There’s nothing worse than trying to explain to someone who doesn’t really speak or understand English, that no – you are not fat, or pregnant. Just really, really, really ill. Even though you are somehow standing {swaying sometimes, when it’s really bad} on your feet, not looking completely like something the cat coughed up thanks to the modern miracle of makeup and a pretty dress.

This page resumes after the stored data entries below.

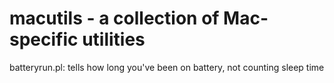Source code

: # macutils - a collection of Mac-specific utilities

batteryrun.pl: tells how long you've been on battery, not counting sleep time
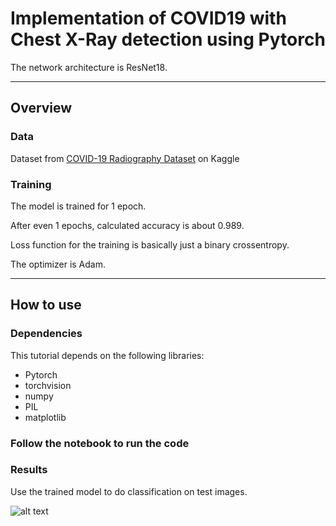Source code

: # Implementation of COVID19 with Chest X-Ray detection using Pytorch

The network architecture is ResNet18.

---

## Overview

### Data

Dataset from [COVID-19 Radiography Dataset](https://www.kaggle.com/tawsifurrahman/covid19-radiography-database) on Kaggle

### Training

The model is trained for 1 epoch.

After even 1 epochs, calculated accuracy is about 0.989.

Loss function for the training is basically just a binary crossentropy.

The optimizer is Adam.

---

## How to use

### Dependencies

This tutorial depends on the following libraries:

* Pytorch
*  torchvision
*  numpy
*  PIL
*  matplotlib


### Follow the notebook to run the code


### Results

Use the trained model to do classification on test images.

![alt text](https://github.com/zanvari/detecting_covid19/figs/result.png?raw=true)
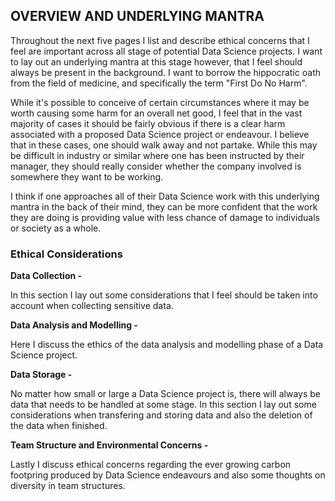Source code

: ## OVERVIEW AND UNDERLYING MANTRA

Throughout the next five pages I list and describe ethical concerns that I feel are important across all stage of potential Data Science projects. I want to lay out an underlying mantra at this stage however, that I feel should always be present in the background. I want to borrow the hippocratic oath from the field of medicine, and specifically the term "First Do No Harm". 

While it's possible to conceive of certain circumstances where it may be worth causing some harm for an overall net good, I feel that in the vast majority of cases it should be fairly obvious if there is a clear harm associated with a proposed Data Science project or endeavour. I believe that in these cases, one should walk away and not partake. While this may be difficult in industry or similar where one has been instructed by their manager, they should really consider whether the company involved is somewhere they want to be working. 

I think if one approaches all of their Data Science work with this underlying mantra in the back of their mind, they can be more confident that the work they are doing is providing value with less chance of damage to individuals or society as a whole.

### Ethical Considerations

**Data Collection -**

In this section I lay out some considerations that I feel should be taken into account when collecting sensitive data.

**Data Analysis and Modelling -**

Here I discuss the ethics of the data analysis and modelling phase of a Data Science project.

**Data Storage -**

No matter how small or large a Data Science project is, there will always be data that needs to be handled at some stage. In this section I lay out some considerations when transfering and storing data and also the deletion of the data when finished.

**Team Structure and Environmental Concerns -**

Lastly I discuss ethical concerns regarding the ever growing carbon footpring produced by Data Science endeavours and also some thoughts on diversity in team structures.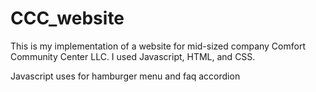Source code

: # CCC_website

This is my implementation of a website for mid-sized company Comfort Community Center LLC. I used Javascript, HTML, and CSS.

Javascript uses for hamburger menu and faq accordion
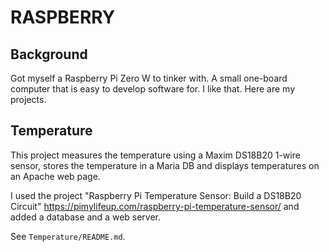 # RASPBERRY

## Background

Got myself a Raspberry Pi Zero W to tinker with. A small one-board computer
that is easy to develop software for. I like that. Here are my projects.

## Temperature

This project measures the temperature using a Maxim DS18B20 1-wire sensor,
stores the temperature in a Maria DB and displays temperatures on an Apache
web page.

I used the project "Raspberry Pi Temperature Sensor: Build a DS18B20 Circuit" 
https://pimylifeup.com/raspberry-pi-temperature-sensor/ and added a database
and a web server.

See `Temperature/README.md`.
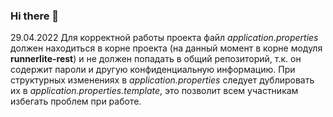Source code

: ### Hi there 👋

29.04.2022
Для корректной работы проекта файл _application.properties_ должен находиться в корне проекта (на данный момент в корне 
модуля **runnerlite-rest**) и не должен попадать в общий репозиторий, т.к. он содержит пароли и другую конфиденциальную 
информацию.
При структурных изменениях в _application.properties_ следует дублировать их в _application.properties.template_, это 
позволит всем участникам избегать проблем при работе.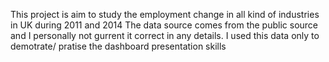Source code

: This project is aim to study the employment change in all kind of industries in UK during 2011 and 2014 
The data source comes from the public source and I personally not gurrent it correct in any details.
I used this data only to demotrate/ pratise the dashboard presentation skills 
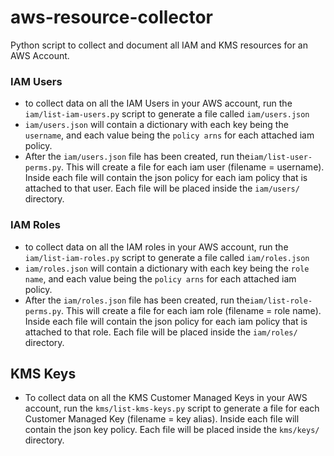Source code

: # aws-resource-collector
Python script to collect and document all IAM and KMS resources for an AWS Account.


### IAM Users
- to collect data on all the IAM Users in your AWS account, run the `iam/list-iam-users.py` script to generate a file called `iam/users.json`
- `iam/users.json` will contain a dictionary with each key being the `username`, and each value being the `policy arns` for each attached iam policy.
- After the `iam/users.json` file has been created, run the`iam/list-user-perms.py`. This will create a file for each iam user (filename = username). Inside each file will contain the json policy for each iam policy that is attached to that user. Each file will be placed inside the `iam/users/` directory.

### IAM Roles
- to collect data on all the IAM roles in your AWS account, run the `iam/list-iam-roles.py` script to generate a file called `iam/roles.json`
- `iam/roles.json` will contain a dictionary with each key being the `role name`, and each value being the `policy arns` for each attached iam policy.
- After the `iam/roles.json` file has been created, run the`iam/list-role-perms.py`. This will create a file for each iam role (filename = role name). Inside each file will contain the json policy for each iam policy that is attached to that role. Each file will be placed inside the `iam/roles/` directory.


## KMS Keys
- To collect data on all the KMS Customer Managed Keys in your AWS account, run the `kms/list-kms-keys.py` script to generate a file for each Customer Managed Key (filename = key alias). Inside each file will contain the json key policy. Each file will be placed inside the `kms/keys/` directory.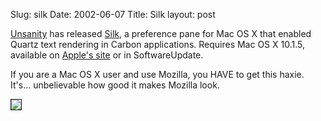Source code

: Slug: silk
Date: 2002-06-07
Title: Silk
layout: post

<a href="http://www.unsanity.com">Unsanity</a> has released <a href="http://www.unsanity.com/haxies/silk/">Silk</a>, a preference pane for Mac OS X that enabled Quartz text rendering in Carbon applications. Requires Mac OS X 10.1.5, available on <a href="http://www.info.apple.com/support/downloads.html">Apple&#39;s site</a> or in SoftwareUpdate.

If you are a Mac OS X user and use Mozilla, you HAVE to get this haxie. It&#39;s... unbelievable how good it makes Mozilla look.

<img border="1" src="https://media.redmonk.net/images/mozillaSilk.jpg" />
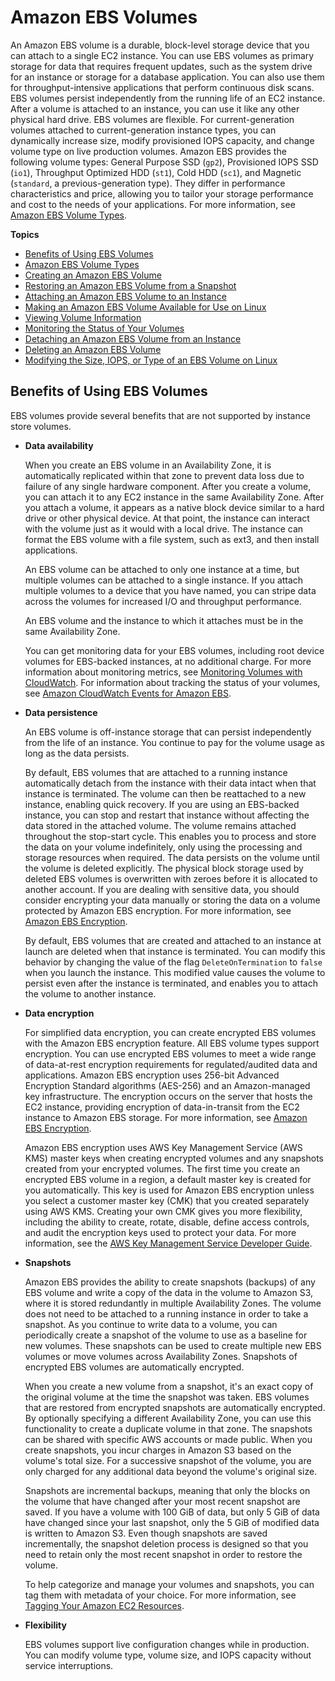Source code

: # Amazon EBS Volumes<a name="EBSVolumes"></a>

An Amazon EBS volume is a durable, block\-level storage device that you can attach to a single EC2 instance\. You can use EBS volumes as primary storage for data that requires frequent updates, such as the system drive for an instance or storage for a database application\. You can also use them for throughput\-intensive applications that perform continuous disk scans\. EBS volumes persist independently from the running life of an EC2 instance\. After a volume is attached to an instance, you can use it like any other physical hard drive\. EBS volumes are flexible\. For current\-generation volumes attached to current\-generation instance types, you can dynamically increase size, modify provisioned IOPS capacity, and change volume type on live production volumes\. Amazon EBS provides the following volume types: General Purpose SSD \(`gp2`\), Provisioned IOPS SSD \(`io1`\), Throughput Optimized HDD \(`st1`\), Cold HDD \(`sc1`\), and Magnetic \(`standard`, a previous\-generation type\)\. They differ in performance characteristics and price, allowing you to tailor your storage performance and cost to the needs of your applications\. For more information, see [Amazon EBS Volume Types](EBSVolumeTypes.md)\.

**Topics**
+ [Benefits of Using EBS Volumes](#EBSFeatures)
+ [Amazon EBS Volume Types](EBSVolumeTypes.md)
+ [Creating an Amazon EBS Volume](ebs-creating-volume.md)
+ [Restoring an Amazon EBS Volume from a Snapshot](ebs-restoring-volume.md)
+ [Attaching an Amazon EBS Volume to an Instance](ebs-attaching-volume.md)
+ [Making an Amazon EBS Volume Available for Use on Linux](ebs-using-volumes.md)
+ [Viewing Volume Information](ebs-describing-volumes.md)
+ [Monitoring the Status of Your Volumes](monitoring-volume-status.md)
+ [Detaching an Amazon EBS Volume from an Instance](ebs-detaching-volume.md)
+ [Deleting an Amazon EBS Volume](ebs-deleting-volume.md)
+ [Modifying the Size, IOPS, or Type of an EBS Volume on Linux](ebs-modify-volume.md)

## Benefits of Using EBS Volumes<a name="EBSFeatures"></a>

EBS volumes provide several benefits that are not supported by instance store volumes\.
+ **Data availability**

  When you create an EBS volume in an Availability Zone, it is automatically replicated within that zone to prevent data loss due to failure of any single hardware component\. After you create a volume, you can attach it to any EC2 instance in the same Availability Zone\. After you attach a volume, it appears as a native block device similar to a hard drive or other physical device\. At that point, the instance can interact with the volume just as it would with a local drive\. The instance can format the EBS volume with a file system, such as ext3, and then install applications\. 

  An EBS volume can be attached to only one instance at a time, but multiple volumes can be attached to a single instance\. If you attach multiple volumes to a device that you have named, you can stripe data across the volumes for increased I/O and throughput performance\.

  An EBS volume and the instance to which it attaches must be in the same Availability Zone\.

  You can get monitoring data for your EBS volumes, including root device volumes for EBS\-backed instances, at no additional charge\. For more information about monitoring metrics, see [Monitoring Volumes with CloudWatch](monitoring-volume-status.md#using_cloudwatch_ebs)\. For information about tracking the status of your volumes, see [Amazon CloudWatch Events for Amazon EBS](https://docs.aws.amazon.com/AWSEC2/latest/UserGuide/ebs-cloud-watch-events.html)\.
+ **Data persistence**

  An EBS volume is off\-instance storage that can persist independently from the life of an instance\. You continue to pay for the volume usage as long as the data persists\. 

  By default, EBS volumes that are attached to a running instance automatically detach from the instance with their data intact when that instance is terminated\. The volume can then be reattached to a new instance, enabling quick recovery\. If you are using an EBS\-backed instance, you can stop and restart that instance without affecting the data stored in the attached volume\. The volume remains attached throughout the stop\-start cycle\. This enables you to process and store the data on your volume indefinitely, only using the processing and storage resources when required\. The data persists on the volume until the volume is deleted explicitly\. The physical block storage used by deleted EBS volumes is overwritten with zeroes before it is allocated to another account\. If you are dealing with sensitive data, you should consider encrypting your data manually or storing the data on a volume protected by Amazon EBS encryption\. For more information, see [Amazon EBS Encryption](EBSEncryption.md)\.

  By default, EBS volumes that are created and attached to an instance at launch are deleted when that instance is terminated\. You can modify this behavior by changing the value of the flag `DeleteOnTermination` to `false` when you launch the instance\. This modified value causes the volume to persist even after the instance is terminated, and enables you to attach the volume to another instance\. 
+ **Data encryption**

  For simplified data encryption, you can create encrypted EBS volumes with the Amazon EBS encryption feature\. All EBS volume types support encryption\. You can use encrypted EBS volumes to meet a wide range of data\-at\-rest encryption requirements for regulated/audited data and applications\. Amazon EBS encryption uses 256\-bit Advanced Encryption Standard algorithms \(AES\-256\) and an Amazon\-managed key infrastructure\. The encryption occurs on the server that hosts the EC2 instance, providing encryption of data\-in\-transit from the EC2 instance to Amazon EBS storage\. For more information, see [Amazon EBS Encryption](EBSEncryption.md)\. 

   Amazon EBS encryption uses AWS Key Management Service \(AWS KMS\) master keys when creating encrypted volumes and any snapshots created from your encrypted volumes\. The first time you create an encrypted EBS volume in a region, a default master key is created for you automatically\. This key is used for Amazon EBS encryption unless you select a customer master key \(CMK\) that you created separately using AWS KMS\. Creating your own CMK gives you more flexibility, including the ability to create, rotate, disable, define access controls, and audit the encryption keys used to protect your data\. For more information, see the [AWS Key Management Service Developer Guide](https://docs.aws.amazon.com/kms/latest/developerguide/)\. 
+ **Snapshots**

  Amazon EBS provides the ability to create snapshots \(backups\) of any EBS volume and write a copy of the data in the volume to Amazon S3, where it is stored redundantly in multiple Availability Zones\. The volume does not need to be attached to a running instance in order to take a snapshot\. As you continue to write data to a volume, you can periodically create a snapshot of the volume to use as a baseline for new volumes\. These snapshots can be used to create multiple new EBS volumes or move volumes across Availability Zones\. Snapshots of encrypted EBS volumes are automatically encrypted\. 

  When you create a new volume from a snapshot, it's an exact copy of the original volume at the time the snapshot was taken\. EBS volumes that are restored from encrypted snapshots are automatically encrypted\. By optionally specifying a different Availability Zone, you can use this functionality to create a duplicate volume in that zone\. The snapshots can be shared with specific AWS accounts or made public\. When you create snapshots, you incur charges in Amazon S3 based on the volume's total size\. For a successive snapshot of the volume, you are only charged for any additional data beyond the volume's original size\. 

  Snapshots are incremental backups, meaning that only the blocks on the volume that have changed after your most recent snapshot are saved\. If you have a volume with 100 GiB of data, but only 5 GiB of data have changed since your last snapshot, only the 5 GiB of modified data is written to Amazon S3\. Even though snapshots are saved incrementally, the snapshot deletion process is designed so that you need to retain only the most recent snapshot in order to restore the volume\. 

  To help categorize and manage your volumes and snapshots, you can tag them with metadata of your choice\. For more information, see [Tagging Your Amazon EC2 Resources](Using_Tags.md)\. 
+ **Flexibility**

   EBS volumes support live configuration changes while in production\. You can modify volume type, volume size, and IOPS capacity without service interruptions\.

Honestly, it’s amazing what a dress does to your look. Even without the makeup, or my hair done, I’m immediately way more presentable if I wear a dress. It’s an instant glamourous transformation, though it doesn’t help you to be any less ill.  Which is an important point that I was discussing that the other day with my friend on Facebook.

It’s interesting to me how there’s this perception in society that in order to be ill, you need to LOOK ill ~ literally, you can feel like you are dying bit by bit each day, but it doesn’t count unless you LOOK like you are on death’s bed to society… Which I can only imagine is a look something like a cross between what the cat coughed up and a zombie?? I guess? *shrug*

Anyway, unless you LOOK like you are ill, CLEARLY you aren’t. Somehow. Like, somehow everything worth judging a person by is only visible on the outside…. and if you are chronically ill, clearly it should be flashing like a neon light on your forehead… And if it’s not, maybe you are just imagining it all in your mind, and you should stop being so lazy and just get up and get on with it…. Right?

Right…

Needless to say, this kind of guilt is an extra burden that is really difficult to cope with when you have a chronic illness. It’s hard enough to believe what your own body is telling you at times, let alone having to convince everyone around you that you are literally too tired to get out of bed, and no, you are not just being lazy. I think that’s why a lot of people with these invisible illnesses don’t say anything, they just keep quiet and suffer alone.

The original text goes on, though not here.